TASK OBJECTIVE: Check every line of the records below for the string "Modeling", then report only how many lines have it.

EXERCISE INPUT:
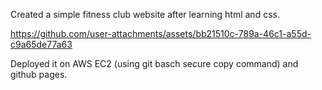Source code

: Created a simple fitness club website after learning html and css. 

https://github.com/user-attachments/assets/bb21510c-789a-46c1-a55d-c9a65de77a63


Deployed it on AWS EC2 (using git basch secure copy command) and github pages.

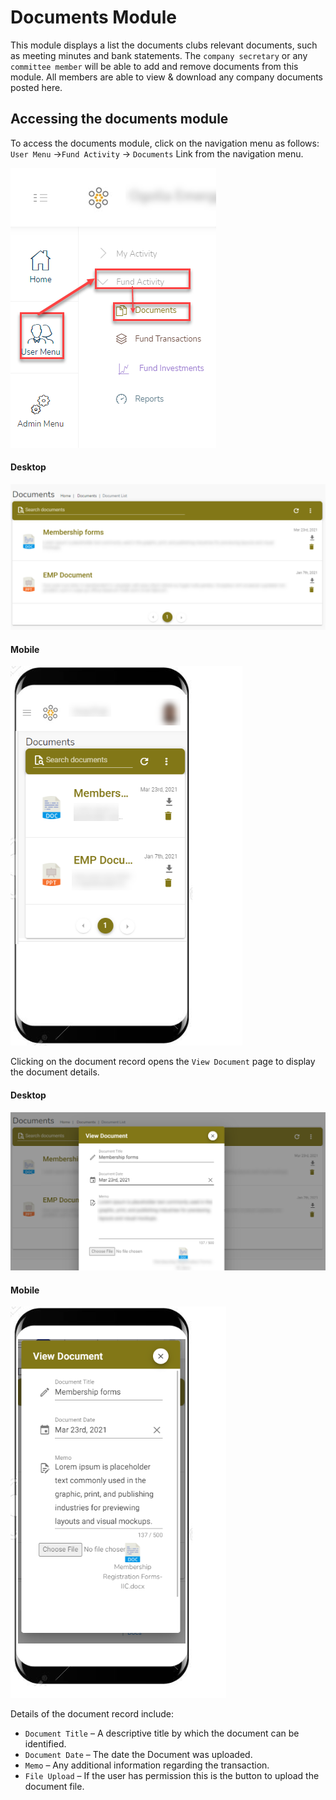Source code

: 
# Documents Module
This module displays a list the documents clubs relevant documents, such as meeting minutes and bank statements. The `company secretary` or any `committee member` will be able to add and remove documents from this module. All members are able to view & download any company documents posted here.

## Accessing the documents module

To access the documents module, click on the navigation menu as follows: `User Menu` ->`Fund Activity` -> `Documents` Link from the navigation menu.

![alt text](images/5.0.1_Documents_Menu.png "Savings menu")

<!-- tabs:start -->
#### **Desktop**
 ![alt text](images/5.0.2_Documents.png "Document List")

 #### **Mobile**
 ![alt text](images/5.0.2_Documents_Mobile.png "Document List")
<!-- tabs:end -->

Clicking on the document record opens the `View Document` page to display the document details.

<!-- tabs:start -->
#### **Desktop**
![alt text](images/5.0.3_Document_Detail.png "Document Detail")

#### **Mobile**
![alt text](images/5.0.3_Document_Detail_Mobile.png "Document Detail")
<!-- tabs:end -->

Details of the document record include:

- `Document Title` – A descriptive title by which the document can be identified.
- `Document Date` – The date the Document was uploaded.
- `Memo` – Any additional information regarding the transaction.
- `File Upload` – If the user has permission this is the button to upload the document file.

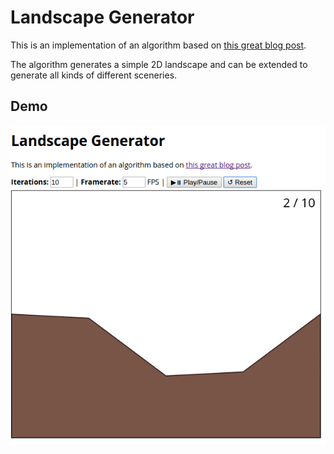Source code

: # Landscape Generator

This is an implementation of an algorithm based on [this great blog post][inspiration].

The algorithm generates a simple 2D landscape and can be extended to generate
all kinds of different sceneries.

[inspiration]: https://bitesofcode.wordpress.com/2016/12/23/landscape-generation-using-midpoint-displacement/

## Demo

![Landscape Generator Demo](demo.gif)
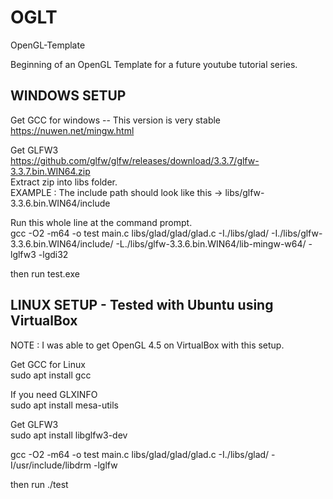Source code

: # OGLT
OpenGL-Template  
  
Beginning of an OpenGL Template for a future youtube tutorial series.  
  
WINDOWS SETUP  
--------------  
Get GCC for windows -- This version is very stable  
https://nuwen.net/mingw.html  
  
Get GLFW3  
https://github.com/glfw/glfw/releases/download/3.3.7/glfw-3.3.7.bin.WIN64.zip  
Extract zip into libs folder.  
EXAMPLE : The include path should look like this -> libs/glfw-3.3.6.bin.WIN64/include  
  
Run this whole line at the command prompt.  
gcc -O2 -m64 -o test main.c libs/glad/glad/glad.c -I./libs/glad/ -I./libs/glfw-3.3.6.bin.WIN64/include/ -L./libs/glfw-3.3.6.bin.WIN64/lib-mingw-w64/ -lglfw3 -lgdi32
  
  
then run test.exe  
  
  
  
LINUX SETUP - Tested with Ubuntu using VirtualBox  
--------------  
NOTE : I was able to get OpenGL 4.5 on VirtualBox with this setup.  
  
Get GCC for Linux  
sudo apt install gcc  
  
If you need GLXINFO  
sudo apt install mesa-utils  
  
Get GLFW3  
sudo apt install libglfw3-dev  
  
gcc -O2 -m64 -o test main.c libs/glad/glad/glad.c -I./libs/glad/ -I/usr/include/libdrm -lglfw
  
  
then run ./test  
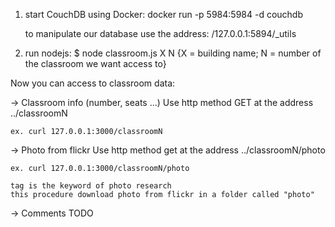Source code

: 1) start CouchDB using Docker:
        docker run -p 5984:5984 -d couchdb

    to manipulate our database use the address:
        /127.0.0.1:5894/_utils

2) run nodejs:
    $ node classroom.js X N  {X = building name; N = number of the classroom we want access to}

Now you can access to classroom data:

->  Classroom info (number, seats ...)
    Use http method GET at the address ../classroomN

    ex. curl 127.0.0.1:3000/classroomN

->  Photo from flickr
    Use http method get at the address ../classroomN/photo

    ex. curl 127.0.0.1:3000/classroomN/photo

    tag is the keyword of photo research
    this procedure download photo from flickr in a folder called "photo"

->  Comments
    TODO
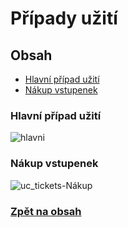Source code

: # Případy užití

## Obsah

- [Hlavní případ užití](#hlavní-případ-užití)
- [Nákup vstupenek](#nákup-vstupenek)

### Hlavní případ užití

![hlavni](https://github.com/jan-zabloudil/4IT575-softwarove-architektury/assets/81581922/f576803d-0636-4528-9994-216fa94bd557)

### Nákup vstupenek
 
![uc_tickets-Nákup](https://github.com/jan-zabloudil/4IT575-softwarove-architektury/assets/81581922/57557c3d-0790-4706-be95-814c9d81478f)

### [Zpět na obsah](../../README.md#obsah)
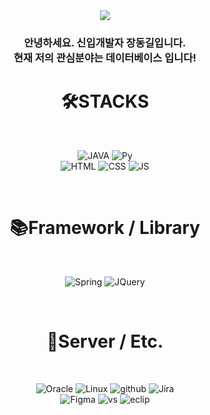 <div align="center">
<img src="https://capsule-render.vercel.app/api?type=waving&color=auto&height=200&section=header&text=DongGil　github&fontSize=90" />
</div>

<h3 align="center">안녕하세요. 신입개발자 장동길입니다.</br>현재 저의 관심분야는 데이터베이스 입니다!</h3>
<h1 align="center"> 🛠STACKS</h1>
<div align="center">
</br>
  
![JAVA](https://img.shields.io/badge/Java-ED8B00?style=for-the-badge&logo=openjdk&logoColor=white) 
![Py](https://img.shields.io/badge/Python-3776AB?style=for-the-badge&logo=python&logoColor=white)  </br>
![HTML](https://img.shields.io/badge/HTML5-E34F26?style=for-the-badge&logo=html5&logoColor=white) 
![CSS](https://img.shields.io/badge/CSS3-1572B6?style=for-the-badge&logo=css3&logoColor=white) 
![JS](https://img.shields.io/badge/JavaScript-F7DF1E?style=for-the-badge&logo=JavaScript&logoColor=white)
</div>
</br>
<h1 align="center"> 📚Framework / Library</h1>

<div align="center">
</br>
  
![Spring](https://img.shields.io/badge/Spring-6DB33F?style=for-the-badge&logo=spring&logoColor=white)
![JQuery](https://img.shields.io/badge/jQuery-0769AD?style=for-the-badge&logo=jquery&logoColor=white)

</div>
</br>
<h1 align="center"> 🔗Server / Etc.</h1>
<div align="center">
</br>

![Oracle](https://img.shields.io/badge/Oracle-F80000?style=for-the-badge&logo=oracle&logoColor=black)
![Linux](https://img.shields.io/badge/Linux-FCC624?style=for-the-badge&logo=linux&logoColor=black)
![github](https://img.shields.io/badge/GitHub-100000?style=for-the-badge&logo=github&logoColor=white)
![Jira](https://img.shields.io/badge/Jira-0052CC?style=for-the-badge&logo=Jira&logoColor=white)
</br>
![Figma](https://img.shields.io/badge/Figma-F24E1E?style=for-the-badge&logo=figma&logoColor=white) 
![vs](https://img.shields.io/badge/Visual_Studio_Code-0078D4?style=for-the-badge&logo=visual%20studio%20code&logoColor=white) 
![eclip](https://img.shields.io/badge/Eclipse-2C2255?style=for-the-badge&logo=eclipse&logoColor=white) 

</div>
</br>

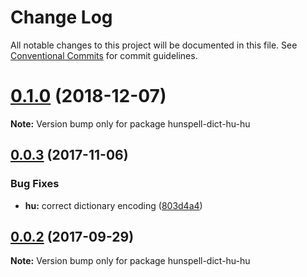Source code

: # Change Log

All notable changes to this project will be documented in this file.
See [Conventional Commits](https://conventionalcommits.org) for commit guidelines.

# [0.1.0](https://github.com/kwonoj/hunspell-dict/compare/v0.0.3...v0.1.0) (2018-12-07)

**Note:** Version bump only for package hunspell-dict-hu-hu





<a name="0.0.3"></a>
## [0.0.3](https://github.com/kwonoj/hunspell-dict/compare/v0.0.2...v0.0.3) (2017-11-06)


### Bug Fixes

* **hu:** correct dictionary encoding ([803d4a4](https://github.com/kwonoj/hunspell-dict/commit/803d4a4))




<a name="0.0.2"></a>
## [0.0.2](https://github.com/kwonoj/hunspell-dict/compare/v0.0.1...v0.0.2) (2017-09-29)




**Note:** Version bump only for package hunspell-dict-hu-hu
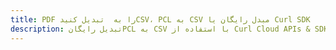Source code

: ---title: PDF را به  تبدیل کنیدCSV، PCL به CSV مبدل رایگان یا Curl SDKdescription: تبدیل رایگانPCL به CSV با استفاده از Curl Cloud APIs & SDK همچنین اسناد PDF را در Cloud ایجاد، ویرایش و رندر کنید.---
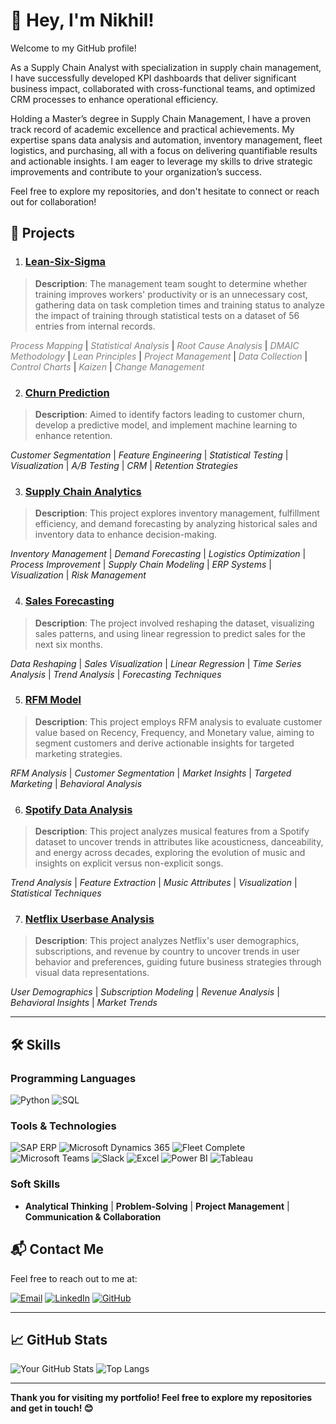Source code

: # 👋 Hey, I'm Nikhil!

Welcome to my GitHub profile! 

As a Supply Chain Analyst with specialization in supply chain management, I have successfully developed KPI dashboards that deliver significant business impact, collaborated with cross-functional teams, and optimized CRM processes to enhance operational efficiency.

Holding a Master’s degree in Supply Chain Management, I have a proven track record of academic excellence and practical achievements. My expertise spans data analysis and automation, inventory management, fleet logistics, and purchasing, all with a focus on delivering quantifiable results and actionable insights. I am eager to leverage my skills to drive strategic improvements and contribute to your organization’s success.

Feel free to explore my repositories, and don't hesitate to connect or reach out for collaboration!



## 🚀 Projects

1. ### [Lean-Six-Sigma](https://github.com/Nikhil199727/Lean-Six-Sigma)
> **Description**: The management team sought to determine whether training improves workers' productivity or is an unnecessary cost, gathering data on task completion times and training status to analyze the impact of training through statistical tests on a dataset of 56 entries from internal records.

*<span style="color: grey;">Process Mapping</span>* | *<span style="color: grey;">Statistical Analysis</span>* | *<span style="color: grey;">Root Cause Analysis</span>* | *<span style="color: grey;">DMAIC Methodology</span>* | *<span style="color: grey;">Lean Principles</span>* | *<span style="color: grey;">Project Management</span>* | *<span style="color: grey;">Data Collection</span>* | *<span style="color: grey;">Control Charts</span>* | *<span style="color: grey;">Kaizen</span>* | *<span style="color: grey;">Change Management</span>*



2. ### [Churn Prediction](https://github.com/Nikhil199727/Churn-Modelling)
> **Description**: Aimed to identify factors leading to customer churn, develop a predictive model, and implement machine learning to enhance retention.

 *Customer Segmentation* | *Feature Engineering* | *Statistical Testing* | *Visualization* | *A/B Testing* | *CRM* | *Retention Strategies*


3. ### [Supply Chain Analytics](https://github.com/Nikhil199727/Supply-chain-Analytics)
> **Description**: This project explores inventory management, fulfillment efficiency, and demand forecasting by analyzing historical sales and inventory data to enhance decision-making.

*Inventory Management* | *Demand Forecasting* | *Logistics Optimization* | *Process Improvement* | *Supply Chain Modeling* | *ERP Systems* | *Visualization* | *Risk Management*


4. ### [Sales Forecasting](https://github.com/Nikhil199727/Sales-Forecasting)
> **Description**: The project involved reshaping the dataset, visualizing sales patterns, and using linear regression to predict sales for the next six months.

*Data Reshaping* | *Sales Visualization* | *Linear Regression* | *Time Series Analysis* | *Trend Analysis* | *Forecasting Techniques*

5. ### [RFM Model](https://github.com/Nikhil199727/RFM-model)
> **Description**: This project employs RFM analysis to evaluate customer value based on Recency, Frequency, and Monetary value, aiming to segment customers and derive actionable insights for targeted marketing strategies.

*RFM Analysis* | *Customer Segmentation*  | *Market Insights* | *Targeted Marketing* | *Behavioral Analysis*


6. ### [Spotify Data Analysis](https://github.com/Nikhil199727/Spotify-Data-Analysis)
> **Description**: This project analyzes musical features from a Spotify dataset to uncover trends in attributes like acousticness, danceability, and energy across decades, exploring the evolution of music and insights on explicit versus non-explicit songs.

*Trend Analysis* | *Feature Extraction* | *Music Attributes* | *Visualization* | *Statistical Techniques*


7. ### [Netflix Userbase Analysis](https://github.com/Nikhil199727/Netflix-Data-Analysis)
> **Description**: This project analyzes Netflix's user demographics, subscriptions, and revenue by country to uncover trends in user behavior and preferences, guiding future business strategies through visual data representations.

*User Demographics* | *Subscription Modeling* | *Revenue Analysis* | *Behavioral Insights* | *Market Trends*

---

## 🛠️ Skills

### Programming Languages
![Python](https://img.shields.io/badge/Python-3776AB?style=for-the-badge&logo=python&logoColor=white)
![SQL](https://img.shields.io/badge/SQL-4479A1?style=for-the-badge&logo=postgresql&logoColor=white)
### Tools & Technologies
![SAP ERP](https://img.shields.io/badge/SAP%20ERP-0FAAFF?style=for-the-badge&logo=sap&logoColor=white)
![Microsoft Dynamics 365](https://img.shields.io/badge/Microsoft%20Dynamics%20365-00188F?style=for-the-badge&logo=microsoft&logoColor=white)
![Fleet Complete](https://img.shields.io/badge/Fleet%20Complete-3F51B5?style=for-the-badge&logo=hack-the-box&logoColor=white)
![Microsoft Teams](https://img.shields.io/badge/Microsoft%20Teams-6264A7?style=for-the-badge&logo=microsoft-teams&logoColor=white)
![Slack](https://img.shields.io/badge/Slack-4A154B?style=for-the-badge&logo=slack&logoColor=white)
![Excel](https://img.shields.io/badge/Microsoft%20Excel-217346?style=for-the-badge&logo=microsoft-excel&logoColor=white)
![Power BI](https://img.shields.io/badge/Power%20BI-F2C811?style=for-the-badge&logo=powerbi&logoColor=black)
![Tableau](https://img.shields.io/badge/Tableau-E97627?style=for-the-badge&logo=tableau&logoColor=white)
### Soft Skills
- **Analytical Thinking** | **Problem-Solving** | **Project Management** | **Communication & Collaboration**



## 📬 Contact Me

Feel free to reach out to me at:

[![Email](https://img.shields.io/badge/Email-D14836?style=for-the-badge&logo=gmail&logoColor=white)](mailto:nikhiludupa055@gmail.com)
[![LinkedIn](https://img.shields.io/badge/LinkedIn-0077B5?style=for-the-badge&logo=linkedin&logoColor=white)](https://www.linkedin.com/in/nikhil-udupa-l-s/)
[![GitHub](https://img.shields.io/badge/GitHub-181717?style=for-the-badge&logo=github&logoColor=white)](https://github.com/Nikhil199727)

---


## 📈 GitHub Stats

![Your GitHub Stats](https://github-readme-stats.vercel.app/api?username=Nikhil199727&show_icons=true&theme=radical)
![Top Langs](https://github-readme-stats.vercel.app/api/top-langs/?username=Nikhil199727&layout=compact&theme=radical)

---

**Thank you for visiting my portfolio! Feel free to explore my repositories and get in touch! 😊**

RESPONSE: 2